- Born: September 24, 1908 Cleveland, Ohio, USA
- Died: March 16, 1952 (aged 43) Santa Monica, California, U.S.
- Resting place: Forest Lawn Memorial Park (Glendale, California)
- Occupation: Costume Designer
- Years active: 1938–1952
- Known for: Costume Designer at Metro-Goldwyn-Mayer and Paramount Pictures
- Awards: Academy Award for Best Costume Design x 2

= Gile Steele =

American costume designer (1908–1952)

Gile Steele (September 24, 1908 — January 16, 1952) was a Hollywood costume designer.

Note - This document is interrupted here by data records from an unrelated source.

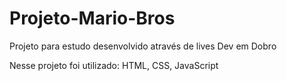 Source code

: # Projeto-Mario-Bros
Projeto para estudo desenvolvido através de lives Dev em Dobro

Nesse projeto foi utilizado: HTML, CSS, JavaScript
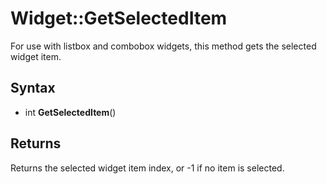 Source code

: # Widget::GetSelectedItem #

For use with listbox and combobox widgets, this method gets the selected widget item.

## Syntax ##

- int **GetSelectedItem**()

## Returns ##
Returns the selected widget item index, or -1 if no item is selected.
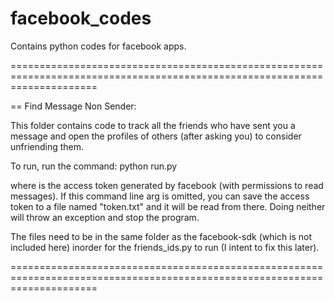 facebook_codes
==============

Contains python codes for facebook apps.

===========================================================================================================================

== Find Message Non Sender:

This folder contains code to track all the friends who have sent you a message and open the profiles of others (after asking you) to consider unfriending them.

To run, run the command:
  python run.py <accesstoken>
  
  where <accesstoken> is the access token generated by facebook (with permissions to read messages). If this command line arg is omitted, you can save the access token to a file named "token.txt" and it will be read from there. Doing neither will throw an exception and stop the program.
  
The files need to be in the same folder as the facebook-sdk (which is not included here) inorder for the friends_ids.py to run (I intent to fix this later).

===========================================================================================================================
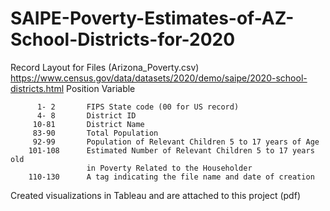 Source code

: # SAIPE-Poverty-Estimates-of-AZ-School-Districts-for-2020
Record Layout for Files (Arizona_Poverty.csv)
https://www.census.gov/data/datasets/2020/demo/saipe/2020-school-districts.html
      Position   Variable

          1- 2       FIPS State code (00 for US record)
          4- 8       District ID
         10-81       District Name
         83-90       Total Population
         92-99       Population of Relevant Children 5 to 17 years of Age
        101-108      Estimated Number of Relevant Children 5 to 17 years old
                     in Poverty Related to the Householder
        110-130      A tag indicating the file name and date of creation

Created visualizations in Tableau and are attached to this project (pdf)

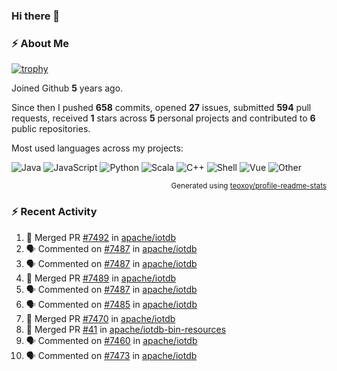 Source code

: ### Hi there 👋

### :zap: About Me

[![trophy](https://github-profile-trophy.vercel.app/?username=HTHou&theme=onedark)](https://github.com/ryo-ma/github-profile-trophy)
   
Joined Github **5** years ago.

Since then I pushed **658** commits, opened **27** issues, submitted **594** pull requests, received **1** stars across **5** personal projects and contributed to **6** public repositories.

Most used languages across my projects:

![Java](https://img.shields.io/static/v1?style=flat-square&label=%E2%A0%80&color=555&labelColor=%23b07219&message=Java%EF%B8%B194.4%25)
![JavaScript](https://img.shields.io/static/v1?style=flat-square&label=%E2%A0%80&color=555&labelColor=%23f1e05a&message=JavaScript%EF%B8%B11.4%25)
![Python](https://img.shields.io/static/v1?style=flat-square&label=%E2%A0%80&color=555&labelColor=%233572A5&message=Python%EF%B8%B10.7%25)
![Scala](https://img.shields.io/static/v1?style=flat-square&label=%E2%A0%80&color=555&labelColor=%23c22d40&message=Scala%EF%B8%B10.6%25)
![C++](https://img.shields.io/static/v1?style=flat-square&label=%E2%A0%80&color=555&labelColor=%23f34b7d&message=C%2B%2B%EF%B8%B10.6%25)
![Shell](https://img.shields.io/static/v1?style=flat-square&label=%E2%A0%80&color=555&labelColor=%2389e051&message=Shell%EF%B8%B10.4%25)
![Vue](https://img.shields.io/static/v1?style=flat-square&label=%E2%A0%80&color=555&labelColor=%2341b883&message=Vue%EF%B8%B10.3%25)
![Other](https://img.shields.io/static/v1?style=flat-square&label=%E2%A0%80&color=555&labelColor=%23ededed&message=Other%EF%B8%B11.2%25)

<p align="right"><sub>Generated using <a href="https://github.com/marketplace/actions/profile-readme-stats">teoxoy/profile-readme-stats</a></sub></p>


<!--![](https://github.com/HTHou/HTHou/blob/output/github-contribution-grid-snake.svg)-->

<!--![Haonan Hou's github stats](https://github-readme-stats.vercel.app/api?username=HTHou&count_private=true&show_icons=true&theme=onedark)-->

<!--![Haonan Hou's wakatime stats](https://github-readme-stats.vercel.app/api/wakatime?username=HTHou&layout=compact&theme=onedark)-->

<!--![Top Langs](https://github-readme-stats.vercel.app/api/top-langs/?username=HTHou&theme=onedark&layout=compact)-->

### :zap: Recent Activity
<!--START_SECTION:activity-->
1. 🎉 Merged PR [#7492](https://github.com/apache/iotdb/pull/7492) in [apache/iotdb](https://github.com/apache/iotdb)
2. 🗣 Commented on [#7487](https://github.com/apache/iotdb/issues/7487) in [apache/iotdb](https://github.com/apache/iotdb)
3. 🗣 Commented on [#7487](https://github.com/apache/iotdb/issues/7487) in [apache/iotdb](https://github.com/apache/iotdb)
4. 🎉 Merged PR [#7489](https://github.com/apache/iotdb/pull/7489) in [apache/iotdb](https://github.com/apache/iotdb)
5. 🗣 Commented on [#7487](https://github.com/apache/iotdb/issues/7487) in [apache/iotdb](https://github.com/apache/iotdb)
6. 🗣 Commented on [#7485](https://github.com/apache/iotdb/issues/7485) in [apache/iotdb](https://github.com/apache/iotdb)
7. 🎉 Merged PR [#7470](https://github.com/apache/iotdb/pull/7470) in [apache/iotdb](https://github.com/apache/iotdb)
8. 🎉 Merged PR [#41](https://github.com/apache/iotdb-bin-resources/pull/41) in [apache/iotdb-bin-resources](https://github.com/apache/iotdb-bin-resources)
9. 🗣 Commented on [#7460](https://github.com/apache/iotdb/issues/7460) in [apache/iotdb](https://github.com/apache/iotdb)
10. 🗣 Commented on [#7473](https://github.com/apache/iotdb/issues/7473) in [apache/iotdb](https://github.com/apache/iotdb)
<!--END_SECTION:activity-->

<!--
**HTHou/HTHou** is a ✨ _special_ ✨ repository because its `README.md` (this file) appears on your GitHub profile.

Here are some ideas to get you started:

- 🔭 I’m currently working on ...
- 🌱 I’m currently learning ...
- 👯 I’m looking to collaborate on ...
- 🤔 I’m looking for help with ...
- 💬 Ask me about ...
- 📫 How to reach me: ...
- 😄 Pronouns: ...
- ⚡ Fun fact: ...
-->
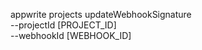 appwrite projects updateWebhookSignature \
        --projectId [PROJECT_ID] \
        --webhookId [WEBHOOK_ID]
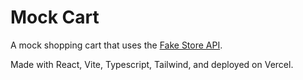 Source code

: # Mock Cart

A mock shopping cart that uses the [Fake Store API](https://fakestoreapi.com/).

Made with React, Vite, Typescript, Tailwind, and deployed on Vercel.
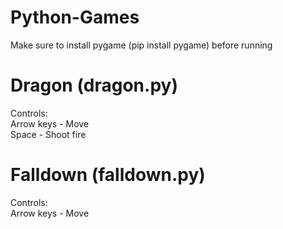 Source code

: # Python-Games
Make sure to install pygame (pip install pygame) before running

# Dragon (dragon.py)
Controls: </br>
Arrow keys - Move </br>
Space - Shoot fire 

# Falldown (falldown.py)
Controls: </br>
Arrow keys - Move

His career began at MGM in 1938 with one of his first assignments being the Norma Shearer film Marie Antoinette. He also worked on many of the company's prestige pictures including Pride and Prejudice and Boom Town (both 1940), Blossoms in the Dust and Dr. Jekyll and Mr. Hyde (both 1941), Mrs. Miniver (1942) and Madame Curie (1943). He was one of the first nominees when the category for Best Costume Design was introduced at the Academy Awards in 1948 for his work on The Emperor Waltz.

He won the Oscar for Best Costume design for The Heiress in 1949 and Samson and Delilah in 1950.

Steele was also an amateur painter of some note.

He went to Chouinard Art Institute in Los Angeles, circa 1927.

==Death==
Steele died around midnight on the evening of January 15-16, 1952. He was driving on Sepulveda Blvd. in Santa Monica when a wall of floodwater 15 ft high swept his car from the road and deposited it 150 ft away in a stormwater drainage area. He drowned before rescuers could get to him.

Steele was divorced. He was survived by his former wife, Barbara Spencer, and his three young children.